*What to do:* Output only the lines of the entries that follow, starting at the one with "### strategy for finding waypoints" and running down to the one with "If this is expensive, could", both included and unchanged.

Records from a collection:
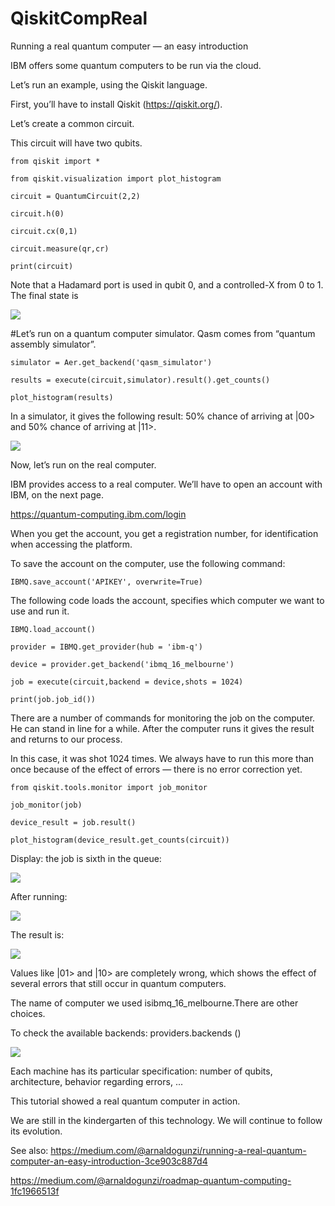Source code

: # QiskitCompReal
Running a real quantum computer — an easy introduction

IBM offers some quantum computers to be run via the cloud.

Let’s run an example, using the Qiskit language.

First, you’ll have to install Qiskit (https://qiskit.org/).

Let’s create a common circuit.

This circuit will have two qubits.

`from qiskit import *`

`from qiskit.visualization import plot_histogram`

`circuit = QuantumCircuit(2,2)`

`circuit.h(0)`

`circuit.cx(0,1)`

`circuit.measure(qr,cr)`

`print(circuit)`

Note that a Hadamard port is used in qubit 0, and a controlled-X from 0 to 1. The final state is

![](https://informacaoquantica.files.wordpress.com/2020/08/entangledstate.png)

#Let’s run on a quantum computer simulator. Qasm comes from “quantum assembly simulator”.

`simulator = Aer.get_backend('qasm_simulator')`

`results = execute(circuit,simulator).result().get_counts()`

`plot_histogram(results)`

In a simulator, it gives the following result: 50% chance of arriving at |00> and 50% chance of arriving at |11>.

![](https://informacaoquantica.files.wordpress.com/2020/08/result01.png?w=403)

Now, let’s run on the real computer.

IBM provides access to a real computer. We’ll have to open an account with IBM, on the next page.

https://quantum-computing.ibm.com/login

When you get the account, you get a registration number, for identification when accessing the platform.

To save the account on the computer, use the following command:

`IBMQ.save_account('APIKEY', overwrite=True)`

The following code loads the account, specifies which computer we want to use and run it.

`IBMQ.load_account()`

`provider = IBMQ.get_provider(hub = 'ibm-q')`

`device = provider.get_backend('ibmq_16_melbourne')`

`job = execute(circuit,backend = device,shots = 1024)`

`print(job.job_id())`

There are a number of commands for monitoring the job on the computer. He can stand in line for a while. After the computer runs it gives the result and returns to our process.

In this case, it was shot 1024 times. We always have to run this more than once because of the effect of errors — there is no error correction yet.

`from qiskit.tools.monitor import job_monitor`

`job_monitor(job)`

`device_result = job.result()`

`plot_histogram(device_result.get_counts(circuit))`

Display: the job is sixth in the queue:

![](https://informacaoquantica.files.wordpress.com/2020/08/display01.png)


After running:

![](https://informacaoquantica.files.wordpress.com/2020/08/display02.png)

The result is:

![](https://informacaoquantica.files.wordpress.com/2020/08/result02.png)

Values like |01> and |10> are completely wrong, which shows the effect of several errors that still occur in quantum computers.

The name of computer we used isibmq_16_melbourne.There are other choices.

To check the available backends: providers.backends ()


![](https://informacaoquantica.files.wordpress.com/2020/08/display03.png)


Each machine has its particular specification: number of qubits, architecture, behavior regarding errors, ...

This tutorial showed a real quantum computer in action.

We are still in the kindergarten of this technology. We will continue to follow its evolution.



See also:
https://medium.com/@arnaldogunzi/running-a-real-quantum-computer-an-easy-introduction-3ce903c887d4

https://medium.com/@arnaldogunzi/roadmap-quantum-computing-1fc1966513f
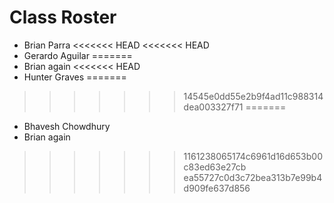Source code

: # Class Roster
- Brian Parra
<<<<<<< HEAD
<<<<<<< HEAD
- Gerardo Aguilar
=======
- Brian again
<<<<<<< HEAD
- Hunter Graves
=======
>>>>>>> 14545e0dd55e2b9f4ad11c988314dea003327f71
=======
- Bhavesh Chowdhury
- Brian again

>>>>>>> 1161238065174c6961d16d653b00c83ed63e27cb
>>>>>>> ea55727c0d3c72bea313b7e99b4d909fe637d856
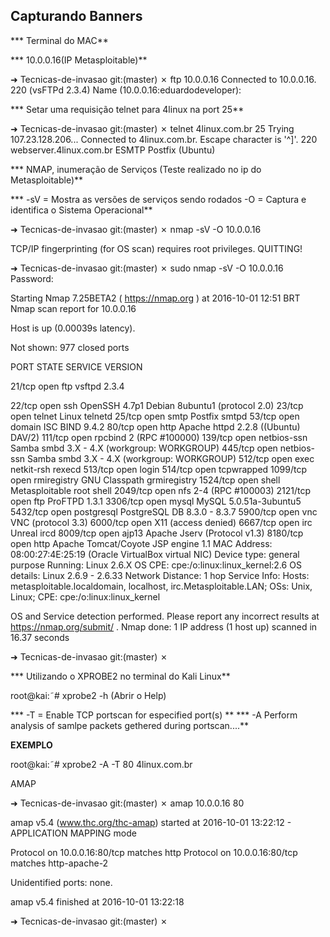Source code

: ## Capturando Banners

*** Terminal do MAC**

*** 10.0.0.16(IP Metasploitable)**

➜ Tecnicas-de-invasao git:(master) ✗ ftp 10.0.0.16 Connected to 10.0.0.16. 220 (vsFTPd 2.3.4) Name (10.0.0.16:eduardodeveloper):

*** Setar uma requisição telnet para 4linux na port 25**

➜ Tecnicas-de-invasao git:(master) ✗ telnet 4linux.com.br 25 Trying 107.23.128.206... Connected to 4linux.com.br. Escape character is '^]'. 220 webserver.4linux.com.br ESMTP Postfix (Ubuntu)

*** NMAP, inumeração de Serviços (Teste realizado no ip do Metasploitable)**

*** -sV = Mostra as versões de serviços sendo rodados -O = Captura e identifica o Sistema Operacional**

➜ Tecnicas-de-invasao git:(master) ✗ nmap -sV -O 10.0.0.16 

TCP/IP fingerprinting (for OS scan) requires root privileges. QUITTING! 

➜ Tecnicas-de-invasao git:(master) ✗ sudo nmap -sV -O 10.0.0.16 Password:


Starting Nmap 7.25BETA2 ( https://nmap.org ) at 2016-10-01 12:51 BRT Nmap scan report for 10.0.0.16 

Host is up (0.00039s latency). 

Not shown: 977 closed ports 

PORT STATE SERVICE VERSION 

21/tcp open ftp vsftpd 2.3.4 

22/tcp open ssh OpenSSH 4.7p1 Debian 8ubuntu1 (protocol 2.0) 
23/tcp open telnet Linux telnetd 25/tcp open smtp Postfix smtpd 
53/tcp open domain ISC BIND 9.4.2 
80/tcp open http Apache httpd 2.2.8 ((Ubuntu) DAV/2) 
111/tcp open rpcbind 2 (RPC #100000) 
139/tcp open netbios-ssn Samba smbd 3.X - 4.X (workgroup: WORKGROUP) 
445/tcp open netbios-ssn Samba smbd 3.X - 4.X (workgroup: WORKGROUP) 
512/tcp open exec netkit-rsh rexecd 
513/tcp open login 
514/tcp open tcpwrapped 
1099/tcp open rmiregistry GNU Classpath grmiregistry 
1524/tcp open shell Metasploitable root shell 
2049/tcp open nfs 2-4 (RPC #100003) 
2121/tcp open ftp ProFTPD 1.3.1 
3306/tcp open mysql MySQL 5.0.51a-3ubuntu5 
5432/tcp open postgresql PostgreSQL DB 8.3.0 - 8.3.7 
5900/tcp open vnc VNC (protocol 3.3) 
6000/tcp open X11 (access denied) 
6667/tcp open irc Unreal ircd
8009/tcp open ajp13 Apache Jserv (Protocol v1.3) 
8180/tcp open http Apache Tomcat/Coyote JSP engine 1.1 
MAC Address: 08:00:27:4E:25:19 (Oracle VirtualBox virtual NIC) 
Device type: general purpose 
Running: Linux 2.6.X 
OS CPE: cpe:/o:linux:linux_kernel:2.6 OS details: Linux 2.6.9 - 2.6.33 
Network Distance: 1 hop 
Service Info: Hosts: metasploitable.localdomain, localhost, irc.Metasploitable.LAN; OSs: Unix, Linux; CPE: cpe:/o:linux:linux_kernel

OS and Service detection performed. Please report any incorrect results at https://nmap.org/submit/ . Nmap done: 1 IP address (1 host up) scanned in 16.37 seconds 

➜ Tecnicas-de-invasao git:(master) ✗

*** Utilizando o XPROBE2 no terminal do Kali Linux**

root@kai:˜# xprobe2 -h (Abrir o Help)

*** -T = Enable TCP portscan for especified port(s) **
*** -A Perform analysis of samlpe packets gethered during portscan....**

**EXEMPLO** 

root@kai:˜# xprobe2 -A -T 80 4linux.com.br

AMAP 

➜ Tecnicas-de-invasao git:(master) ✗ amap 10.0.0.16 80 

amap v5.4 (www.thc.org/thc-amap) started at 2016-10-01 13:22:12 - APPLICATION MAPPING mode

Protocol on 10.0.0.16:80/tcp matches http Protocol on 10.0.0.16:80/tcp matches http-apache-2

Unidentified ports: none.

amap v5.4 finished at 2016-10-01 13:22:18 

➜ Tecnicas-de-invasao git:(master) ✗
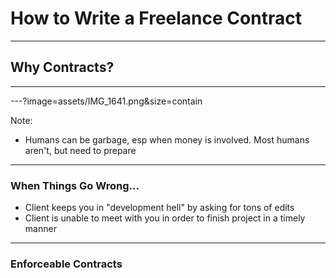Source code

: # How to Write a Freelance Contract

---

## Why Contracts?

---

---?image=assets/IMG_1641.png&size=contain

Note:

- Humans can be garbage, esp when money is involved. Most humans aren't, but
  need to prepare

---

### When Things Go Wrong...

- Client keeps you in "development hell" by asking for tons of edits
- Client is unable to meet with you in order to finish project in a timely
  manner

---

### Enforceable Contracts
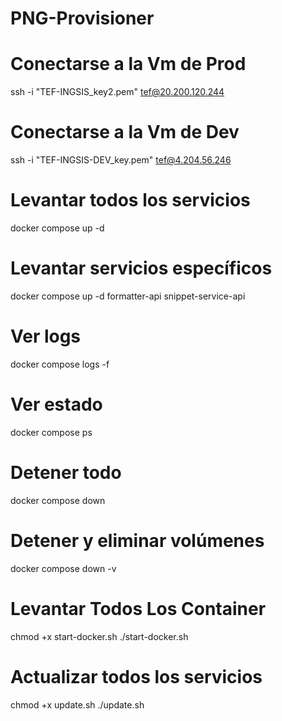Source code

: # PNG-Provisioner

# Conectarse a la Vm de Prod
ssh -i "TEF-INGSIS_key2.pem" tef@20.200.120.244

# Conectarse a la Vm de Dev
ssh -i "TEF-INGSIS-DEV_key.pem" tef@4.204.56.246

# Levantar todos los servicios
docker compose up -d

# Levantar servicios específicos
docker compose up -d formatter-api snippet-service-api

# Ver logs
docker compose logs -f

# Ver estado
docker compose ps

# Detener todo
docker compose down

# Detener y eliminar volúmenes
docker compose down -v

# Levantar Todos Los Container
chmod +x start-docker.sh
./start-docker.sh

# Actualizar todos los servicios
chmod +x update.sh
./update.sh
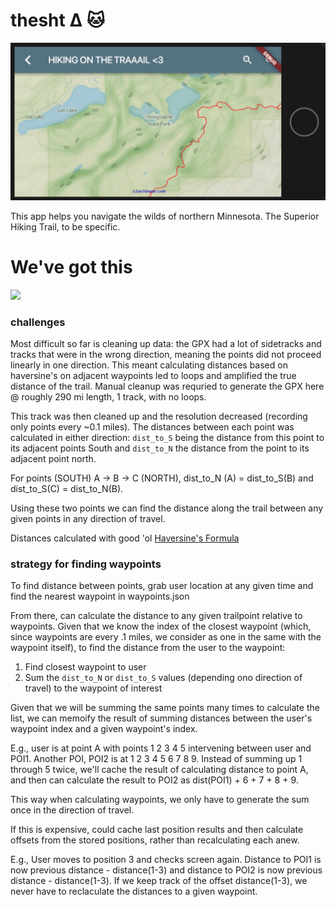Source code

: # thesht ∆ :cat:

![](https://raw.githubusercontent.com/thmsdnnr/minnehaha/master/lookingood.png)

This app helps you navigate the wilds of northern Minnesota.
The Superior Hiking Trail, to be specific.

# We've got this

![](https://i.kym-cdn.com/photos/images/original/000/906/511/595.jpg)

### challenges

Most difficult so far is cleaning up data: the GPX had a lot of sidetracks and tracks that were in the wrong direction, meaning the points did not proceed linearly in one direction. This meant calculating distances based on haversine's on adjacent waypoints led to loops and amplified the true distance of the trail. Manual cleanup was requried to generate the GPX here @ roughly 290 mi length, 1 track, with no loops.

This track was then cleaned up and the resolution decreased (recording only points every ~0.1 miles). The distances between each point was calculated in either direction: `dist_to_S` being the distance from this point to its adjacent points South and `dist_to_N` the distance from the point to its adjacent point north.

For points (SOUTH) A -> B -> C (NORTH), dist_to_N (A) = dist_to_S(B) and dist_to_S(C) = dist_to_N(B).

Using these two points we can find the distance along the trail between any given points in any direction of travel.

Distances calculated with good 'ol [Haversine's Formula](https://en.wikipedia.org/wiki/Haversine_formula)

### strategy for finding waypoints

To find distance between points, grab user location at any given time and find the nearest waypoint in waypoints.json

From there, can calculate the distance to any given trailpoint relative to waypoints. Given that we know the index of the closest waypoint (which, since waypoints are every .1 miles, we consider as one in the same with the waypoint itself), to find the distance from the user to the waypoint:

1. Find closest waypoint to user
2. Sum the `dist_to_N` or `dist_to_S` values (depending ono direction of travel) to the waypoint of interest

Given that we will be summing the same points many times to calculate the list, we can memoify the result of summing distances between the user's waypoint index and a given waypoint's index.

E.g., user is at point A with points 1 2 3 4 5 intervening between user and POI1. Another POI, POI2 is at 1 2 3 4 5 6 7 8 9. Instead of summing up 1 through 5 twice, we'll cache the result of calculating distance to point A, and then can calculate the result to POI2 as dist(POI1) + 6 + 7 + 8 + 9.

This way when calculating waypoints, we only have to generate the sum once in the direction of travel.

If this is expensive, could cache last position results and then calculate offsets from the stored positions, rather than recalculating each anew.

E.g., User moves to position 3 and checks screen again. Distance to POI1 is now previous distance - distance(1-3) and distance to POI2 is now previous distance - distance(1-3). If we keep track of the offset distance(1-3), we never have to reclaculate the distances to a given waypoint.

*Response to this exercise:*
### strategy for finding waypoints

To find distance between points, grab user location at any given time and find the nearest waypoint in waypoints.json

From there, can calculate the distance to any given trailpoint relative to waypoints. Given that we know the index of the closest waypoint (which, since waypoints are every .1 miles, we consider as one in the same with the waypoint itself), to find the distance from the user to the waypoint:

1. Find closest waypoint to user
2. Sum the `dist_to_N` or `dist_to_S` values (depending ono direction of travel) to the waypoint of interest

Given that we will be summing the same points many times to calculate the list, we can memoify the result of summing distances between the user's waypoint index and a given waypoint's index.

E.g., user is at point A with points 1 2 3 4 5 intervening between user and POI1. Another POI, POI2 is at 1 2 3 4 5 6 7 8 9. Instead of summing up 1 through 5 twice, we'll cache the result of calculating distance to point A, and then can calculate the result to POI2 as dist(POI1) + 6 + 7 + 8 + 9.

This way when calculating waypoints, we only have to generate the sum once in the direction of travel.

If this is expensive, could cache last position results and then calculate offsets from the stored positions, rather than recalculating each anew.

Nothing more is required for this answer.